** Problem to work on **
Look below for the line that has "This was a masterstroke". Set down the lines from there through the line that has "a purely narrative", exactly as written.

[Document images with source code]
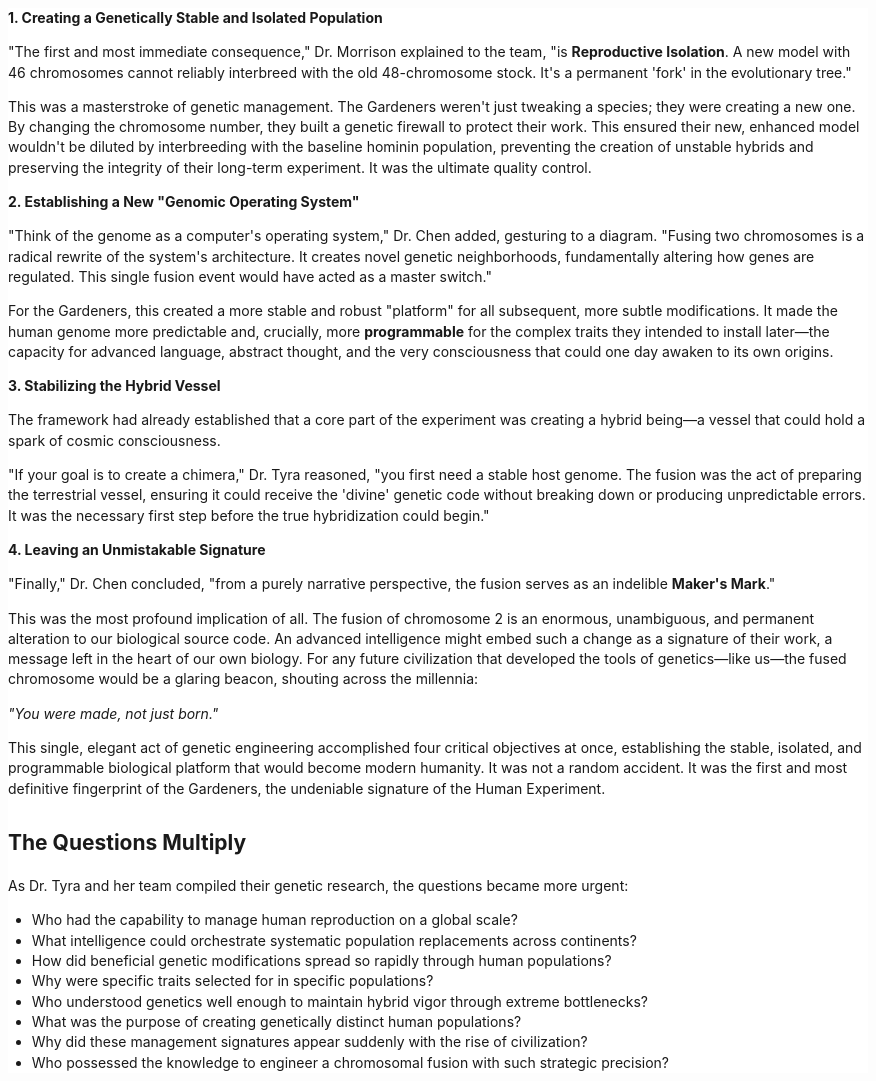 **1. Creating a Genetically Stable and Isolated Population**

"The first and most immediate consequence," Dr. Morrison explained to the team, "is **Reproductive Isolation**. A new model with 46 chromosomes cannot reliably interbreed with the old 48-chromosome stock. It's a permanent 'fork' in the evolutionary tree."

This was a masterstroke of genetic management. The Gardeners weren't just tweaking a species; they were creating a new one. By changing the chromosome number, they built a genetic firewall to protect their work. This ensured their new, enhanced model wouldn't be diluted by interbreeding with the baseline hominin population, preventing the creation of unstable hybrids and preserving the integrity of their long-term experiment. It was the ultimate quality control.

**2. Establishing a New "Genomic Operating System"**

"Think of the genome as a computer's operating system," Dr. Chen added, gesturing to a diagram. "Fusing two chromosomes is a radical rewrite of the system's architecture. It creates novel genetic neighborhoods, fundamentally altering how genes are regulated. This single fusion event would have acted as a master switch."

For the Gardeners, this created a more stable and robust "platform" for all subsequent, more subtle modifications. It made the human genome more predictable and, crucially, more **programmable** for the complex traits they intended to install later—the capacity for advanced language, abstract thought, and the very consciousness that could one day awaken to its own origins.

**3. Stabilizing the Hybrid Vessel**

The framework had already established that a core part of the experiment was creating a hybrid being—a vessel that could hold a spark of cosmic consciousness.

"If your goal is to create a chimera," Dr. Tyra reasoned, "you first need a stable host genome. The fusion was the act of preparing the terrestrial vessel, ensuring it could receive the 'divine' genetic code without breaking down or producing unpredictable errors. It was the necessary first step before the true hybridization could begin."

**4. Leaving an Unmistakable Signature**

"Finally," Dr. Chen concluded, "from a purely narrative perspective, the fusion serves as an indelible **Maker's Mark**."

This was the most profound implication of all. The fusion of chromosome 2 is an enormous, unambiguous, and permanent alteration to our biological source code. An advanced intelligence might embed such a change as a signature of their work, a message left in the heart of our own biology. For any future civilization that developed the tools of genetics—like us—the fused chromosome would be a glaring beacon, shouting across the millennia:

*"You were made, not just born."*

This single, elegant act of genetic engineering accomplished four critical objectives at once, establishing the stable, isolated, and programmable biological platform that would become modern humanity. It was not a random accident. It was the first and most definitive fingerprint of the Gardeners, the undeniable signature of the Human Experiment.

## The Questions Multiply

As Dr. Tyra and her team compiled their genetic research, the questions became more urgent:

- Who had the capability to manage human reproduction on a global scale?
- What intelligence could orchestrate systematic population replacements across continents?
- How did beneficial genetic modifications spread so rapidly through human populations?
- Why were specific traits selected for in specific populations?
- Who understood genetics well enough to maintain hybrid vigor through extreme bottlenecks?
- What was the purpose of creating genetically distinct human populations?
- Why did these management signatures appear suddenly with the rise of civilization?
- Who possessed the knowledge to engineer a chromosomal fusion with such strategic precision?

** Task output **
This was a masterstroke of genetic management. The Gardeners weren't just tweaking a species; they were creating a new one. By changing the chromosome number, they built a genetic firewall to protect their work. This ensured their new, enhanced model wouldn't be diluted by interbreeding with the baseline hominin population, preventing the creation of unstable hybrids and preserving the integrity of their long-term experiment. It was the ultimate quality control.

**2. Establishing a New "Genomic Operating System"**

"Think of the genome as a computer's operating system," Dr. Chen added, gesturing to a diagram. "Fusing two chromosomes is a radical rewrite of the system's architecture. It creates novel genetic neighborhoods, fundamentally altering how genes are regulated. This single fusion event would have acted as a master switch."

For the Gardeners, this created a more stable and robust "platform" for all subsequent, more subtle modifications. It made the human genome more predictable and, crucially, more **programmable** for the complex traits they intended to install later—the capacity for advanced language, abstract thought, and the very consciousness that could one day awaken to its own origins.

**3. Stabilizing the Hybrid Vessel**

The framework had already established that a core part of the experiment was creating a hybrid being—a vessel that could hold a spark of cosmic consciousness.

"If your goal is to create a chimera," Dr. Tyra reasoned, "you first need a stable host genome. The fusion was the act of preparing the terrestrial vessel, ensuring it could receive the 'divine' genetic code without breaking down or producing unpredictable errors. It was the necessary first step before the true hybridization could begin."

**4. Leaving an Unmistakable Signature**

"Finally," Dr. Chen concluded, "from a purely narrative perspective, the fusion serves as an indelible **Maker's Mark**."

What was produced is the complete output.